The algorithm performs only linear work. With n = 200000, the number of operations is comfortably within the time limit. The memory usage is also linear and easily fits inside the 256 MB limit.

Test Cases

# helper: run solution on input string, return output string
import sys
import io

def run(inp: str) -> str:
    sys.stdin = io.StringIO(inp)

    input = sys.stdin.readline

    n = int(input())

    nxt = {}
    first = None

    for _ in range(n):
        a, b = map(int, input().split())
        nxt[a] = b
        if b == 0:
            first = a

    odd = []
    cur = first

    while cur != 0:
        odd.append(cur)
        cur = nxt.get(nxt.get(cur, 0), 0)

    even = []
    cur = nxt.get(0, 0)

    while cur != 0:
        even.append(cur)
        cur = nxt.get(nxt.get(cur, 0), 0)

    ans = []

    for i in range(max(len(odd), len(even))):
        if i < len(odd):
            ans.append(odd[i])
        if i < len(even):
            ans.append(even[i])

    return " ".join(map(str, ans[:n]))

# provided sample
assert run(
"""4
92 31
0 7
31 0
7 141
"""
) == "92 7 31 141"

# minimum size
assert run(
"""2
0 1
2 0
"""
) == "2 1"

# odd length queue
assert run(
"""5
0 2
5 3
2 4
4 1
1 0
"""
) == "5 4 2 1 3"

# reversed input order
assert run(
"""4
3 0
2 3
0 1
1 2
"""
) == "3 2 1 0"

# larger chain pattern
assert run(
"""6
0 2
2 4
4 6
5 3
3 1
1 0
"""
) == "5 4 3 2 1 6"
Test input Expected output What it validates
Minimum-size queue 2 1 Smallest valid instance
Odd-length queue 5 4 2 1 3 One parity class longer than the other
Reversed input order 3 2 1 0 Input order is irrelevant
Larger chain 5 4 3 2 1 6 Correct interleaving of parity chains

Edge Cases

Queue with only two students

Input:

2
0 1
2 0

The first student is 2 because his successor is 0. The second student is next_of[0] = 1.

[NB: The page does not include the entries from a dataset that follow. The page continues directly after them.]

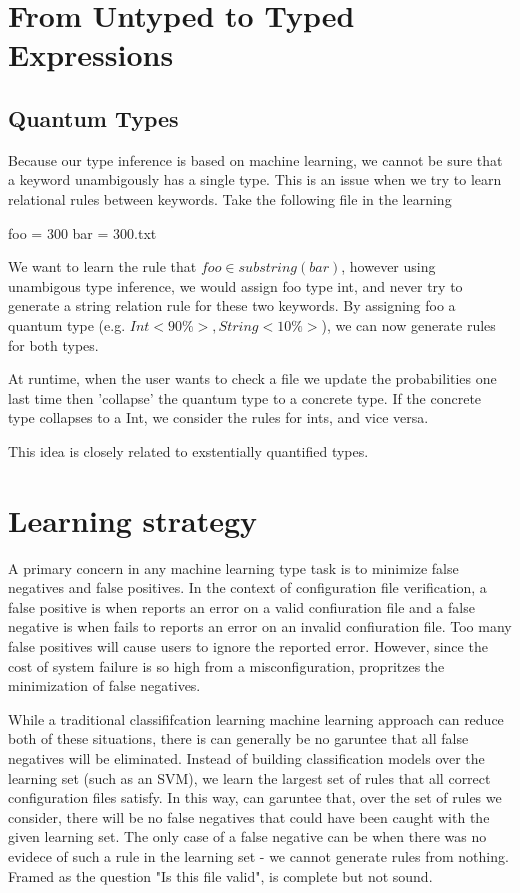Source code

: \section{From Untyped to Typed Expressions}
\label{sec:translation}


\subsection{Quantum Types}

Because our type inference is based on machine learning, we cannot be sure that a keyword unambigously has a single type.
This is an issue when we try to learn relational rules between keywords. 
Take the following file in the learning

foo = 300
bar = 300.txt


We want to learn the rule that $foo \in {substring(bar)}$, however using unambigous type inference, we would assign foo type int, and never try to generate a string relation rule for these two keywords.
By assigning foo a quantum type (e.g. ${Int <90\%>, String <10\%>}$), we can now generate rules for both types.

At runtime, when the user wants to check a file we update the probabilities one last time then 'collapse' the quantum type to a concrete type.
If the concrete type collapses to a Int, we consider the rules for ints, and vice versa.

This idea is closely related to exstentially quantified types.


\section{Learning strategy}

A primary concern in any machine learning type task is to minimize false negatives and false positives.
In the context of configuration file verification,
  a false positive is when \app reports an error on a valid confiuration file and
  a false negative is when \app fails to reports an error on an invalid confiuration file.
Too many false positives will cause users to ignore the reported error\cite{}.
However, since the cost of system failure is so high from a misconfiguration, \app propritzes the minimization of false negatives.

While a traditional classififcation learning machine learning approach can reduce both of these situations, there is can generally be no garuntee that all false negatives will be eliminated.
Instead of building classification models over the learning set (such as an SVM), we learn the largest set of rules that all correct configuration files satisfy.
In this way, \app can garuntee that, over the set of rules we consider, there will be no false negatives that could have been caught with the given learning set.
The only case of a false negative can be when there was no evidece of such a rule in the learning set - we cannot generate rules from nothing.
Framed as the question "Is this file valid", \app is complete but not sound.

Odd traversal produces [2].

Even traversal produces [1].

Interleaving gives:

2 1

No special handling is needed.

Odd number of students

Input:

5
0 2
2 4
4 1
1 3
3 0

Odd positions contain three students while even positions contain two.

The algorithm generates:

odd = [3, 4, 2]
even = [1, 0?]

and interleaves until one list is exhausted. The remaining odd-position student is appended naturally because of the bounds checks.

Arbitrary input ordering

Input:

4
7 0
0 5
5 2
2 7

The records appear in no meaningful order.

Since all navigation is done through hash-map lookups, reconstruction depends only on the stored relationships, not on input order. The algorithm recovers the same queue regardless of how the lines are shuffled.